Segment Start: INPUT DATA
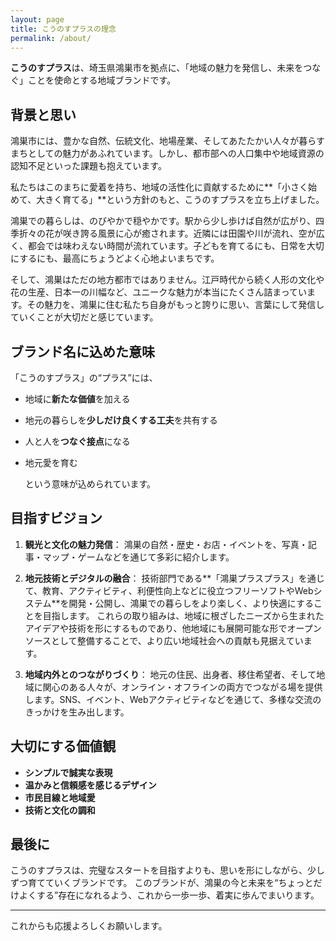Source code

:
 ```yaml
---
layout: page
title: こうのすプラスの理念
permalink: /about/
---
```


**こうのすプラス**は、埼玉県鴻巣市を拠点に、「地域の魅力を発信し、未来をつなぐ」ことを使命とする地域ブランドです。

## 背景と思い

鴻巣市には、豊かな自然、伝統文化、地場産業、そしてあたたかい人々が暮らすまちとしての魅力があふれています。しかし、都市部への人口集中や地域資源の認知不足といった課題も抱えています。

私たちはこのまちに愛着を持ち、地域の活性化に貢献するために\*\*「小さく始めて、大きく育てる」\*\*という方針のもと、こうのすプラスを立ち上げました。

鴻巣での暮らしは、のびやかで穏やかです。駅から少し歩けば自然が広がり、四季折々の花が咲き誇る風景に心が癒されます。近隣には田園や川が流れ、空が広く、都会では味わえない時間が流れています。子どもを育てるにも、日常を大切にするにも、最高にちょうどよく心地よいまちです。

そして、鴻巣はただの地方都市ではありません。江戸時代から続く人形の文化や花の生産、日本一の川幅など、ユニークな魅力が本当にたくさん詰まっています。その魅力を、鴻巣に住む私たち自身がもっと誇りに思い、言葉にして発信していくことが大切だと感じています。

## ブランド名に込めた意味

「こうのすプラス」の“プラス”には、

* 地域に**新たな価値**を加える
* 地元の暮らしを**少しだけ良くする工夫**を共有する
* 人と人を**つなぐ接点**になる
* 地元愛を育む

  という意味が込められています。

## 目指すビジョン

1. **観光と文化の魅力発信**：
   鴻巣の自然・歴史・お店・イベントを、写真・記事・マップ・ゲームなどを通じて多彩に紹介します。

2. **地元技術とデジタルの融合**：
   技術部門である**「鴻巣プラスプラス」を通じて、教育、アクティビティ、利便性向上などに役立つフリーソフトやWebシステム**を開発・公開し、鴻巣での暮らしをより楽しく、より快適にすることを目指します。
これらの取り組みは、地域に根ざしたニーズから生まれたアイデアや技術を形にするものであり、他地域にも展開可能な形でオープンソースとして整備することで、より広い地域社会への貢献も見据えています。

3. **地域内外とのつながりづくり**：
   地元の住民、出身者、移住希望者、そして地域に関心のある人々が、オンライン・オフラインの両方でつながる場を提供します。SNS、イベント、Webアクティビティなどを通じて、多様な交流のきっかけを生み出します。

## 大切にする価値観

* **シンプルで誠実な表現**
* **温かみと信頼感を感じるデザイン**
* **市民目線と地域愛**
* **技術と文化の調和**

## 最後に

こうのすプラスは、完璧なスタートを目指すよりも、思いを形にしながら、少しずつ育てていくブランドです。
このブランドが、鴻巣の今と未来を“ちょっとだけよくする”存在になれるよう、これから一歩一歩、着実に歩んでまいります。

---

これからも応援よろしくお願いします。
Segment End: INPUT DATA
### PROBLEM
With all pictures removed, reproduce the lines from the top of the entries above through the line containing "鴻巣市には、豊かな自然、伝統", exactly as written.

### RESULT FOR THIS TASK
Source code

:
 ```yaml
---
layout: page
title: こうのすプラスの理念
permalink: /about/
---
```


**こうのすプラス**は、埼玉県鴻巣市を拠点に、「地域の魅力を発信し、未来をつなぐ」ことを使命とする地域ブランドです。

## 背景と思い

鴻巣市には、豊かな自然、伝統文化、地場産業、そしてあたたかい人々が暮らすまちとしての魅力があふれています。しかし、都市部への人口集中や地域資源の認知不足といった課題も抱えています。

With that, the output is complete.